A Senior Teaching & Scholarship Lecturer in Materials Science in the School of Natural Sciences, Alison was recognised last year with a Teaching Excellence Award for her sustained and thoughtful contribution to teaching Responsible Research and Innovation (RRI).
Alison joined the University of Manchester in her current role in 2019, although her relationship with Manchester goes back much further — as an undergraduate student, PhD researcher and postdoctoral researcher. Her academic background in Biomedical Materials Science continues to shape a teaching approach that bridges rigorous scientific training with essential social and ethical perspectives.
From teaching challenge to scholarship
Alison’s award‑winning work grew from a practical teaching challenge. When she joined the University, she was asked to design and deliver a bespoke RRI unit for the Advanced Biomedical Materials Centre for Doctoral Training (CDT).
In its first year, Alison identified key challenges - particularly around how social science concepts were taught to science and engineering students, and how students could meaningfully apply RRI principles as they moved into active research careers.
Rather than treating this as a one‑off curriculum fix, Alison made the unit the focus of her Teaching and Scholarship practice, developing it iteratively through reflection, student feedback, professional development, and engagement with best practice in RRI and higher education pedagogy.
The result has been a highly valued and innovative unit, praised by students and adapted into a one‑day workshop for another CDT. Graduates of the unit have gone on to act as RRI Champions within their own research areas at both the University of Manchester and the University of Sheffield. Alison’s work has also generated wider impact through national teaching and learning conferences and publications, shaping how RRI is taught beyond Manchester.
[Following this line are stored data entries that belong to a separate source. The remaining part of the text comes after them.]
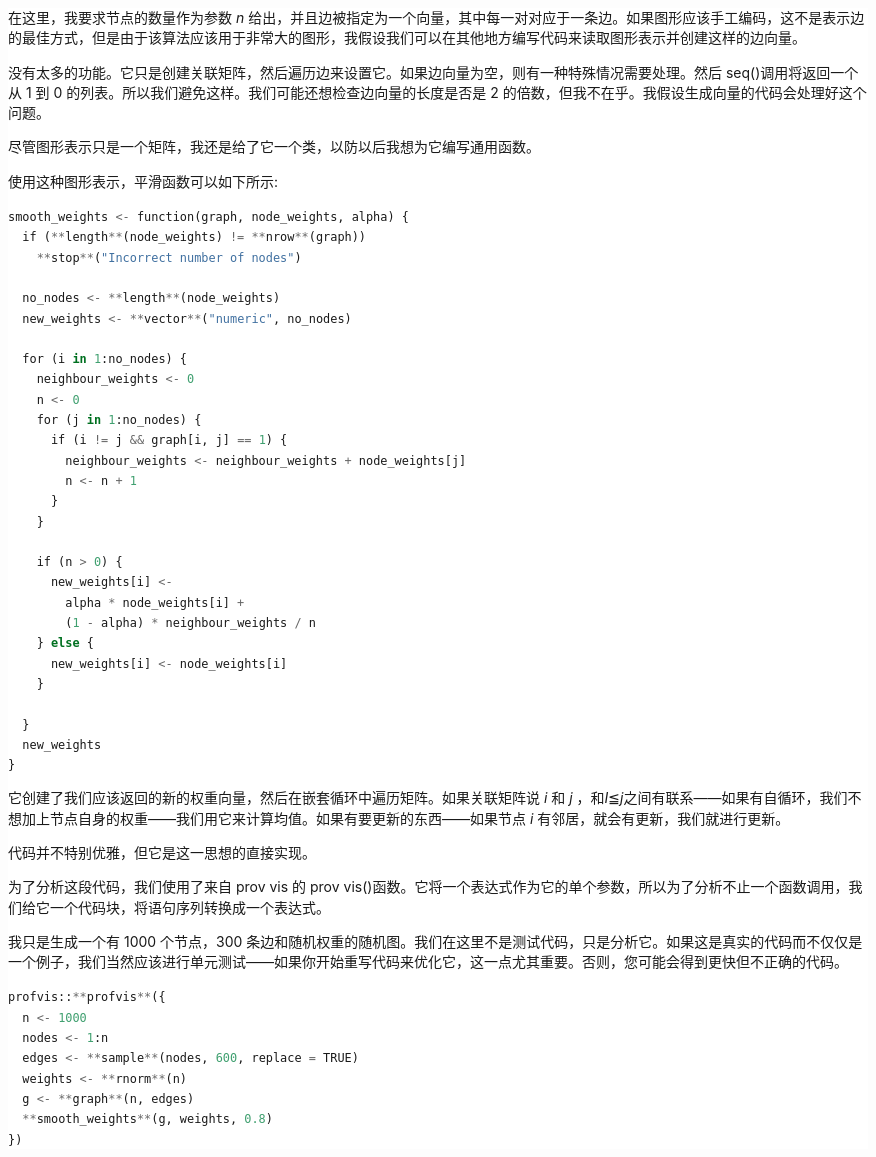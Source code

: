 在这里，我要求节点的数量作为参数 *n* 给出，并且边被指定为一个向量，其中每一对对应于一条边。如果图形应该手工编码，这不是表示边的最佳方式，但是由于该算法应该用于非常大的图形，我假设我们可以在其他地方编写代码来读取图形表示并创建这样的边向量。

没有太多的功能。它只是创建关联矩阵，然后遍历边来设置它。如果边向量为空，则有一种特殊情况需要处理。然后 seq()调用将返回一个从 1 到 0 的列表。所以我们避免这样。我们可能还想检查边向量的长度是否是 2 的倍数，但我不在乎。我假设生成向量的代码会处理好这个问题。

尽管图形表示只是一个矩阵，我还是给了它一个类，以防以后我想为它编写通用函数。

使用这种图形表示，平滑函数可以如下所示:

```py
smooth_weights <- function(graph, node_weights, alpha) {
  if (**length**(node_weights) != **nrow**(graph))
    **stop**("Incorrect number of nodes")

  no_nodes <- **length**(node_weights)
  new_weights <- **vector**("numeric", no_nodes)

  for (i in 1:no_nodes) {
    neighbour_weights <- 0
    n <- 0
    for (j in 1:no_nodes) {
      if (i != j && graph[i, j] == 1) {
        neighbour_weights <- neighbour_weights + node_weights[j]
        n <- n + 1
      }
    }

    if (n > 0) {
      new_weights[i] <-
        alpha * node_weights[i] +
        (1 - alpha) * neighbour_weights / n
    } else {
      new_weights[i] <- node_weights[i]
    }

  }
  new_weights
}
```

它创建了我们应该返回的新的权重向量，然后在嵌套循环中遍历矩阵。如果关联矩阵说 *i* 和 *j* ，和*I*≦*j*之间有联系——如果有自循环，我们不想加上节点自身的权重——我们用它来计算均值。如果有要更新的东西——如果节点 *i* 有邻居，就会有更新，我们就进行更新。

代码并不特别优雅，但它是这一思想的直接实现。

为了分析这段代码，我们使用了来自 prov vis 的 prov vis()函数。它将一个表达式作为它的单个参数，所以为了分析不止一个函数调用，我们给它一个代码块，将语句序列转换成一个表达式。

我只是生成一个有 1000 个节点，300 条边和随机权重的随机图。我们在这里不是测试代码，只是分析它。如果这是真实的代码而不仅仅是一个例子，我们当然应该进行单元测试——如果你开始重写代码来优化它，这一点尤其重要。否则，您可能会得到更快但不正确的代码。

```py
profvis::**profvis**({
  n <- 1000
  nodes <- 1:n
  edges <- **sample**(nodes, 600, replace = TRUE)
  weights <- **rnorm**(n)
  g <- **graph**(n, edges)
  **smooth_weights**(g, weights, 0.8)
})
```
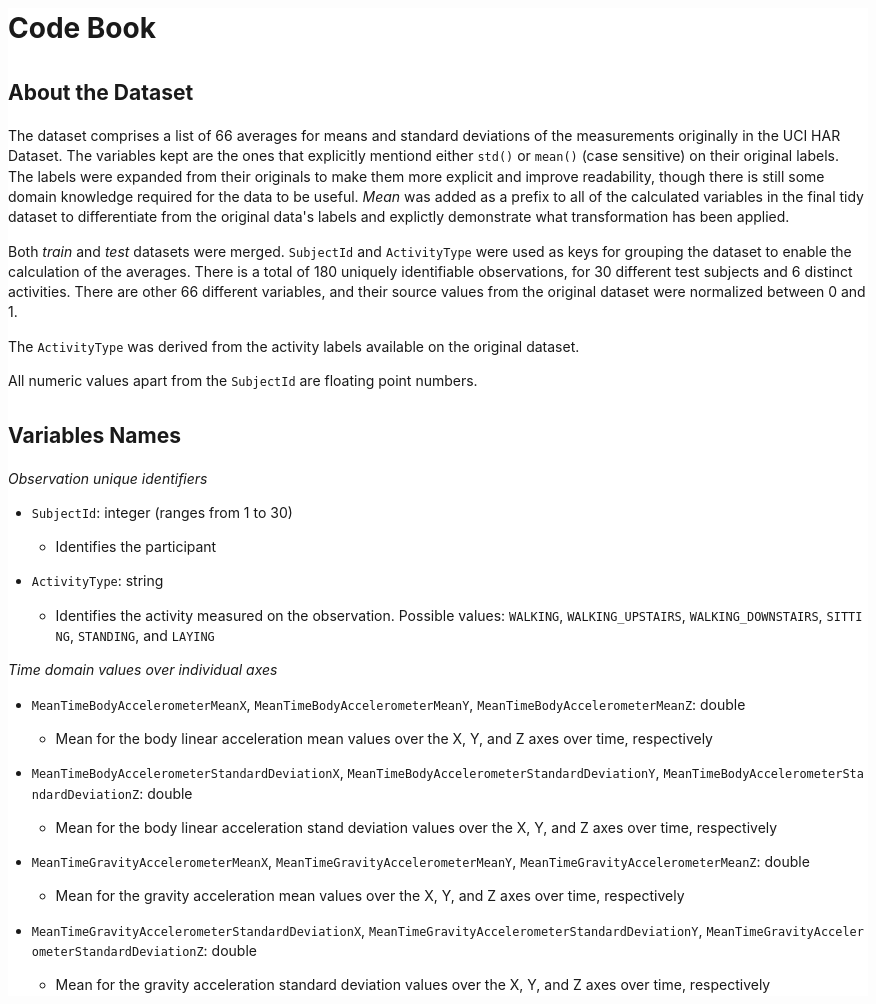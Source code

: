 # Code Book


## About the Dataset

The dataset comprises a list of 66 averages for means and standard deviations of the measurements originally in the UCI HAR Dataset. The variables kept are the ones that explicitly mentiond either `std()` or `mean()` (case sensitive) on their original labels. The labels were expanded from their originals to make them more explicit and improve readability, though there is still some domain knowledge required for the data to be useful. _Mean_ was added as a prefix to all of the calculated variables in the final tidy dataset to differentiate from the original data's labels and explictly demonstrate what transformation has been applied.

Both _train_ and _test_ datasets were merged. `SubjectId` and `ActivityType` were used as keys for grouping the dataset to enable the calculation of the averages. There is a total of 180 uniquely identifiable observations, for 30 different test subjects and 6 distinct activities. There are other 66 different variables, and their source values from the original dataset were normalized between 0 and 1.

The `ActivityType` was derived from the activity labels available on the original dataset.

All numeric values apart from the `SubjectId` are floating point numbers.


## Variables Names

_Observation unique identifiers_
- `SubjectId`: integer (ranges from 1 to 30)
    - Identifies the participant


- `ActivityType`: string
    - Identifies the activity measured on the observation. Possible values: `WALKING`, `WALKING_UPSTAIRS`, `WALKING_DOWNSTAIRS`, `SITTING`, `STANDING`, and `LAYING`

_Time domain values over individual axes_
- `MeanTimeBodyAccelerometerMeanX`, `MeanTimeBodyAccelerometerMeanY`, `MeanTimeBodyAccelerometerMeanZ`: double
    - Mean for the body linear acceleration mean values over the X, Y, and Z axes over time, respectively

- `MeanTimeBodyAccelerometerStandardDeviationX`, `MeanTimeBodyAccelerometerStandardDeviationY`, `MeanTimeBodyAccelerometerStandardDeviationZ`: double
    - Mean for the body linear acceleration stand deviation values over the X, Y, and Z axes over time, respectively

- `MeanTimeGravityAccelerometerMeanX`, `MeanTimeGravityAccelerometerMeanY`, `MeanTimeGravityAccelerometerMeanZ`: double
    - Mean for the gravity acceleration mean values over the X, Y, and Z axes over time, respectively

- `MeanTimeGravityAccelerometerStandardDeviationX`, `MeanTimeGravityAccelerometerStandardDeviationY`, `MeanTimeGravityAccelerometerStandardDeviationZ`: double
    - Mean for the gravity acceleration standard deviation values over the X, Y, and Z axes over time, respectively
Alison’s Teaching Excellence Award recognised more than a single course - it celebrated six years of thoughtful, evidence‑led development that connects teaching innovation, scholarship, and real‑world impact.
Looking ahead, the team is now exploring how the RRI teaching materials might be shared more widely to support staff training for RRI in grant applications, extending the benefit of this work across disciplines.
Recognition and reflection
“It really was an honour to be recognised at the awards,” Alison says. “Especially alongside such valuable and outstanding work being celebrated by other award winners. The recognition helped me see how valuable this work is - and has given me confidence in my ability to have an impact.”
What’s next?
Alison’s focus now is on spreading good practice. A strong advocate for realistic, achievable teaching innovation, she is currently working with colleagues in the Faculty of Science and Engineering on an inclusive teaching practice initiative aimed at all teaching staff.
“We need innovation in teaching for excellence,” she explains, “but we also need to ensure good practice spreads sideways - bringing all teaching at the University forward, together.”